NASA vangt flitspulsen op de zon en op de aarde

NASA vangt flitspulsen op de zon en op de aarde

15 februari 2011 Solar Dynamics Observatory ving een X-klasse flits

Emissies van zonnevlammen kunnen van invloed zijn op de ruimte buiten het zonnestelsel en in de buurt van de aarde. Impacttracking vereist echter de locatie van observatoria op verschillende locaties. Gelukkig hebben we weersensoren die in staat zijn te bekijken wat er gebeurt met de ruimte rond de aarde.

De laatste twee studies hebben onderzocht hoe zonnevlammen pulsen produceren in de hoeveelheid uitgestraalde energie. Ook hebben wetenschappers opnieuw gekeken naar de oorsprong van de massale gebeurtenissen en de impact op het ruimteweer.

De eerste studie ondervond fluctuaties tijdens de uitbraakperiode. Op 15 februari 2011 creëerde onze ster een flits van de X-klasse - het krachtigste type burst.
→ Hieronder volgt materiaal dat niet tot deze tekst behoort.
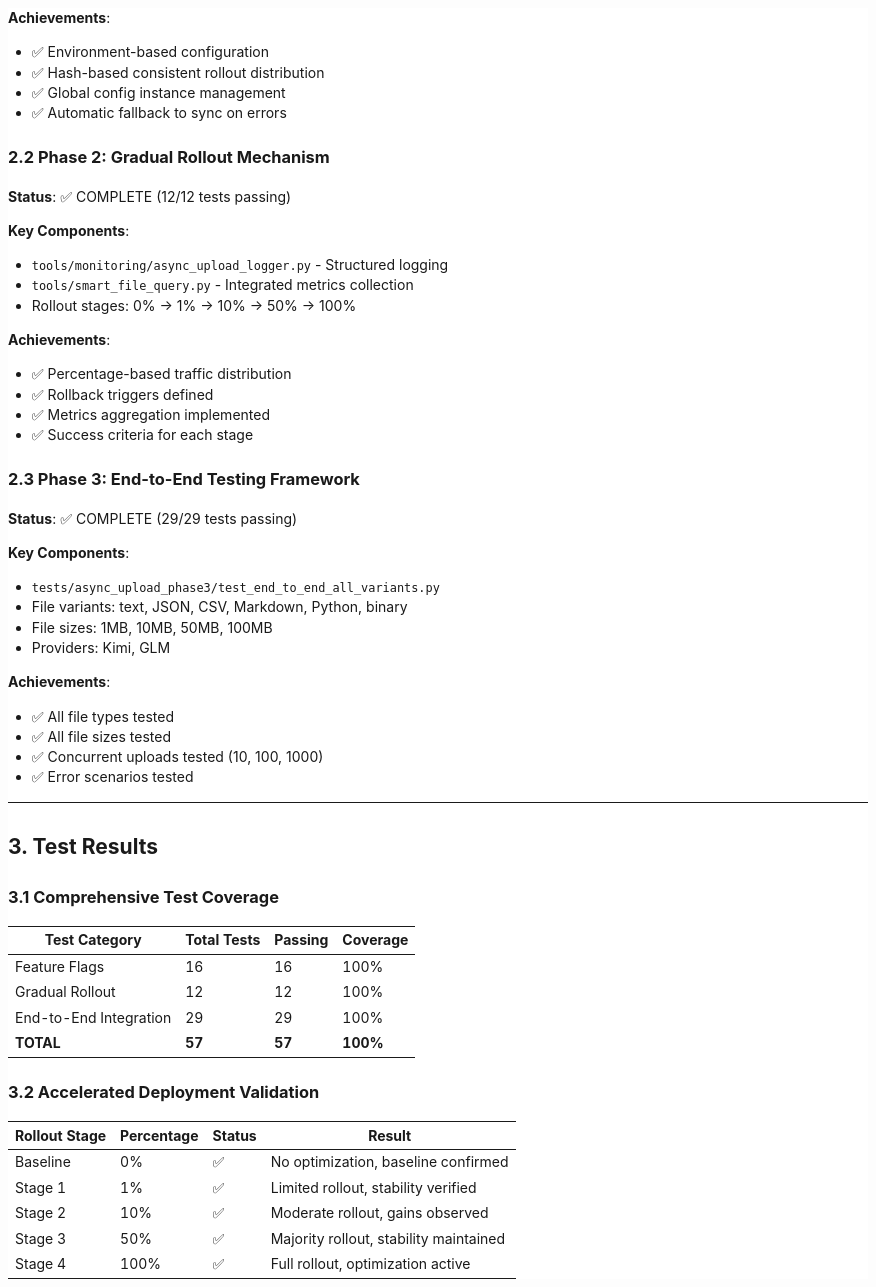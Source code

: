 **Achievements**:
- ✅ Environment-based configuration
- ✅ Hash-based consistent rollout distribution
- ✅ Global config instance management
- ✅ Automatic fallback to sync on errors

### 2.2 Phase 2: Gradual Rollout Mechanism
**Status**: ✅ COMPLETE (12/12 tests passing)

**Key Components**:
- `tools/monitoring/async_upload_logger.py` - Structured logging
- `tools/smart_file_query.py` - Integrated metrics collection
- Rollout stages: 0% → 1% → 10% → 50% → 100%

**Achievements**:
- ✅ Percentage-based traffic distribution
- ✅ Rollback triggers defined
- ✅ Metrics aggregation implemented
- ✅ Success criteria for each stage

### 2.3 Phase 3: End-to-End Testing Framework
**Status**: ✅ COMPLETE (29/29 tests passing)

**Key Components**:
- `tests/async_upload_phase3/test_end_to_end_all_variants.py`
- File variants: text, JSON, CSV, Markdown, Python, binary
- File sizes: 1MB, 10MB, 50MB, 100MB
- Providers: Kimi, GLM

**Achievements**:
- ✅ All file types tested
- ✅ All file sizes tested
- ✅ Concurrent uploads tested (10, 100, 1000)
- ✅ Error scenarios tested

---

## 3. Test Results

### 3.1 Comprehensive Test Coverage
| Test Category | Total Tests | Passing | Coverage |
|---------------|-------------|---------|----------|
| Feature Flags | 16 | 16 | 100% |
| Gradual Rollout | 12 | 12 | 100% |
| End-to-End Integration | 29 | 29 | 100% |
| **TOTAL** | **57** | **57** | **100%** |

### 3.2 Accelerated Deployment Validation
| Rollout Stage | Percentage | Status | Result |
|---------------|------------|--------|--------|
| Baseline | 0% | ✅ | No optimization, baseline confirmed |
| Stage 1 | 1% | ✅ | Limited rollout, stability verified |
| Stage 2 | 10% | ✅ | Moderate rollout, gains observed |
| Stage 3 | 50% | ✅ | Majority rollout, stability maintained |
| Stage 4 | 100% | ✅ | Full rollout, optimization active |

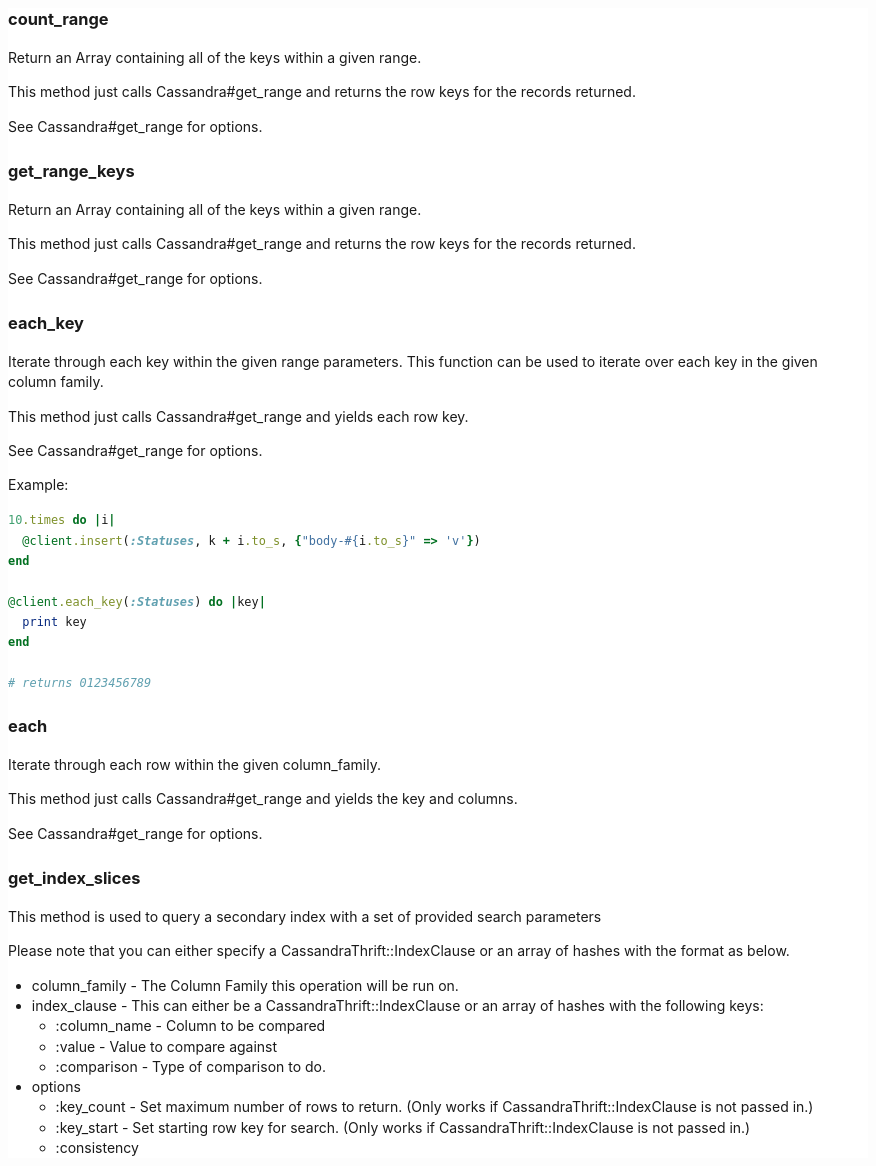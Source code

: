 ### count\_range

Return an Array containing all of the keys within a given range.

This method just calls Cassandra#get\_range and returns the
row keys for the records returned.

See Cassandra#get\_range for options.

### get\_range\_keys

Return an Array containing all of the keys within a given range.

This method just calls Cassandra#get\_range and returns the
row keys for the records returned.

See Cassandra#get\_range for options.

### each\_key
Iterate through each key within the given range parameters. This function can be
used to iterate over each key in the given column family.

This method just calls Cassandra#get\_range and yields each row key.

See Cassandra#get\_range for options.

Example:
```ruby
10.times do |i|
  @client.insert(:Statuses, k + i.to_s, {"body-#{i.to_s}" => 'v'})
end

@client.each_key(:Statuses) do |key|
  print key
end

# returns 0123456789
```

### each
Iterate through each row within the given column\_family.

This method just calls Cassandra#get\_range and yields the key and
columns.

See Cassandra#get\_range for options.

### get\_index\_slices
This method is used to query a secondary index with a set of
provided search parameters

Please note that you can either specify a
CassandraThrift::IndexClause or an array of hashes with the
format as below.

* column\_family     - The Column Family this operation will be run on.
* index\_clause      - This can either be a CassandraThrift::IndexClause or an array of hashes with the following keys:
  * :column\_name - Column to be compared
  * :value       - Value to compare against
  * :comparison  - Type of comparison to do.
* options
  * :key\_count    - Set maximum number of rows to return. (Only works if CassandraThrift::IndexClause is not passed in.)
  * :key\_start    - Set starting row key for search. (Only works if CassandraThrift::IndexClause is not passed in.)
  * :consistency
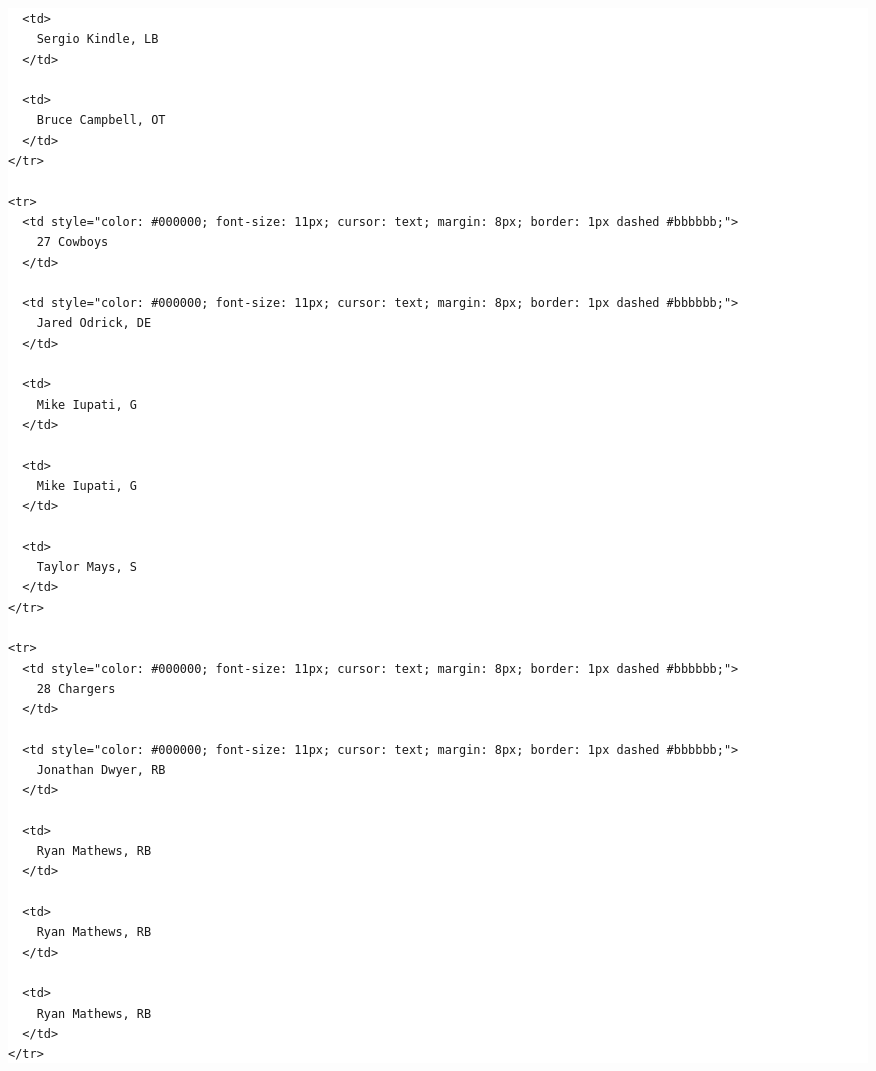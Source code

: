      <td>
        Sergio Kindle, LB
      </td>

      <td>
        Bruce Campbell, OT
      </td>
    </tr>

    <tr>
      <td style="color: #000000; font-size: 11px; cursor: text; margin: 8px; border: 1px dashed #bbbbbb;">
        27 Cowboys
      </td>

      <td style="color: #000000; font-size: 11px; cursor: text; margin: 8px; border: 1px dashed #bbbbbb;">
        Jared Odrick, DE
      </td>

      <td>
        Mike Iupati, G
      </td>

      <td>
        Mike Iupati, G
      </td>

      <td>
        Taylor Mays, S
      </td>
    </tr>

    <tr>
      <td style="color: #000000; font-size: 11px; cursor: text; margin: 8px; border: 1px dashed #bbbbbb;">
        28 Chargers
      </td>

      <td style="color: #000000; font-size: 11px; cursor: text; margin: 8px; border: 1px dashed #bbbbbb;">
        Jonathan Dwyer, RB
      </td>

      <td>
        Ryan Mathews, RB
      </td>

      <td>
        Ryan Mathews, RB
      </td>

      <td>
        Ryan Mathews, RB
      </td>
    </tr>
In die tijd beschikten de onderzoekers over de benodigde apparatuur, dus volgden ze de trillingen op. Reguliere pulsen van extreem UV-licht duidden onregelmatigheden aan die op aardbevingen leken.

Verrassend genoeg werden voor de eerste keer de oscillaties geregistreerd door de geostationaire satelliet NOAA. Het was geen typische verzameling informatie, omdat de satelliet niet bedoeld was om dergelijke details vast te leggen.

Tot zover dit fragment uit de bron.